### Problem description:
Exactly as they appear, transcribe the entries and skip any pictures.

Saved entries:
+---+
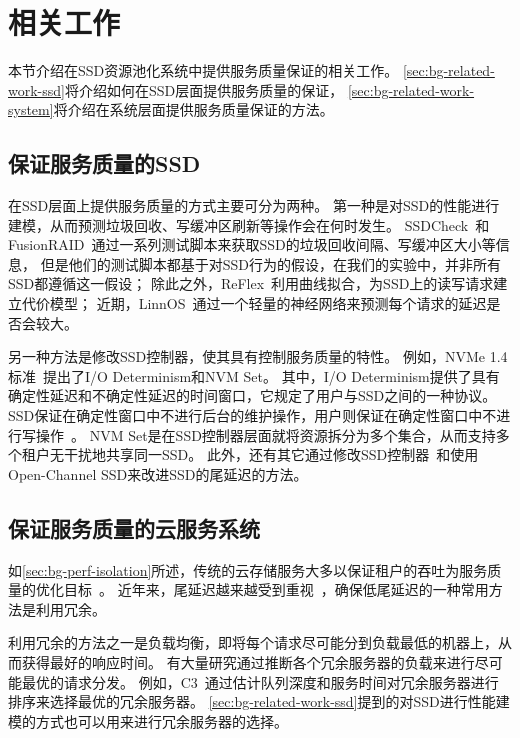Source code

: \section{相关工作}
\label{sec:bg-related-work}

本节介绍在SSD资源池化系统中提供服务质量保证的相关工作。
\autoref{sec:bg-related-work-ssd}将介绍如何在SSD层面提供服务质量的保证，
\autoref{sec:bg-related-work-system}将介绍在系统层面提供服务质量保证的方法。

\subsection{保证服务质量的SSD}
\label{sec:bg-related-work-ssd}

在SSD层面上提供服务质量的方式主要可分为两种。
第一种是对SSD的性能进行建模，从而预测垃圾回收、写缓冲区刷新等操作会在何时发生。
SSDCheck~\cite{kim2018ssdcheck}和FusionRAID~\cite{jiang2021fusionraid}通过一系列测试脚本来获取SSD的垃圾回收间隔、写缓冲区大小等信息，
但是他们的测试脚本都基于对SSD行为的假设，在我们的实验中，并非所有SSD都遵循这一假设；
除此之外，ReFlex~\cite{klimovic2017reflex}利用曲线拟合，为SSD上的读写请求建立代价模型；
近期，LinnOS~\cite{hao2020linnos}通过一个轻量的神经网络来预测每个请求的延迟是否会较大。

另一种方法是修改SSD控制器，使其具有控制服务质量的特性。
例如，NVMe 1.4标准~\cite{nvme2020}提出了I/O Determinism和NVM Set。
其中，I/O Determinism提供了具有确定性延迟和不确定性延迟的时间窗口，它规定了用户与SSD之间的一种协议。
SSD保证在确定性窗口中不进行后台的维护操作，用户则保证在确定性窗口中不进行写操作~\cite{petersen2018enabling}。
NVM Set是在SSD控制器层面就将资源拆分为多个集合，从而支持多个租户无干扰地共享同一SSD。
此外，还有其它通过修改SSD控制器~\cite{yan2017tiny,arash2018flin}和使用Open-Channel SSD来改进SSD的尾延迟的方法。

\subsection{保证服务质量的云服务系统}
\label{sec:bg-related-work-system}

如\autoref{sec:bg-perf-isolation}所述，传统的云存储服务大多以保证租户的吞吐为服务质量的优化目标~\cite{patterson2004latency, cgroup,gulati2010mclock}。
近年来，尾延迟越来越受到重视~\cite{dean2013tail}，确保低尾延迟的一种常用方法是利用冗余。

利用冗余的方法之一是负载均衡，即将每个请求尽可能分到负载最低的机器上，从而获得最好的响应时间。
有大量研究通过推断各个冗余服务器的负载来进行尽可能最优的请求分发。
例如，C3~\cite{suresh2015c3}通过估计队列深度和服务时间对冗余服务器进行排序来选择最优的冗余服务器。
\autoref{sec:bg-related-work-ssd}提到的对SSD进行性能建模的方式也可以用来进行冗余服务器的选择。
+---+
### Answer section:
Source code

: \section{相关工作}
\label{sec:bg-related-work}

本节介绍在SSD资源池化系统中提供服务质量保证的相关工作。
\autoref{sec:bg-related-work-ssd}将介绍如何在SSD层面提供服务质量的保证，
\autoref{sec:bg-related-work-system}将介绍在系统层面提供服务质量保证的方法。

\subsection{保证服务质量的SSD}
\label{sec:bg-related-work-ssd}

在SSD层面上提供服务质量的方式主要可分为两种。
第一种是对SSD的性能进行建模，从而预测垃圾回收、写缓冲区刷新等操作会在何时发生。
SSDCheck~\cite{kim2018ssdcheck}和FusionRAID~\cite{jiang2021fusionraid}通过一系列测试脚本来获取SSD的垃圾回收间隔、写缓冲区大小等信息，
但是他们的测试脚本都基于对SSD行为的假设，在我们的实验中，并非所有SSD都遵循这一假设；
除此之外，ReFlex~\cite{klimovic2017reflex}利用曲线拟合，为SSD上的读写请求建立代价模型；
近期，LinnOS~\cite{hao2020linnos}通过一个轻量的神经网络来预测每个请求的延迟是否会较大。

另一种方法是修改SSD控制器，使其具有控制服务质量的特性。
例如，NVMe 1.4标准~\cite{nvme2020}提出了I/O Determinism和NVM Set。
其中，I/O Determinism提供了具有确定性延迟和不确定性延迟的时间窗口，它规定了用户与SSD之间的一种协议。
SSD保证在确定性窗口中不进行后台的维护操作，用户则保证在确定性窗口中不进行写操作~\cite{petersen2018enabling}。
NVM Set是在SSD控制器层面就将资源拆分为多个集合，从而支持多个租户无干扰地共享同一SSD。
此外，还有其它通过修改SSD控制器~\cite{yan2017tiny,arash2018flin}和使用Open-Channel SSD来改进SSD的尾延迟的方法。

\subsection{保证服务质量的云服务系统}
\label{sec:bg-related-work-system}

如\autoref{sec:bg-perf-isolation}所述，传统的云存储服务大多以保证租户的吞吐为服务质量的优化目标~\cite{patterson2004latency, cgroup,gulati2010mclock}。
近年来，尾延迟越来越受到重视~\cite{dean2013tail}，确保低尾延迟的一种常用方法是利用冗余。

利用冗余的方法之一是负载均衡，即将每个请求尽可能分到负载最低的机器上，从而获得最好的响应时间。
有大量研究通过推断各个冗余服务器的负载来进行尽可能最优的请求分发。
例如，C3~\cite{suresh2015c3}通过估计队列深度和服务时间对冗余服务器进行排序来选择最优的冗余服务器。
\autoref{sec:bg-related-work-ssd}提到的对SSD进行性能建模的方式也可以用来进行冗余服务器的选择。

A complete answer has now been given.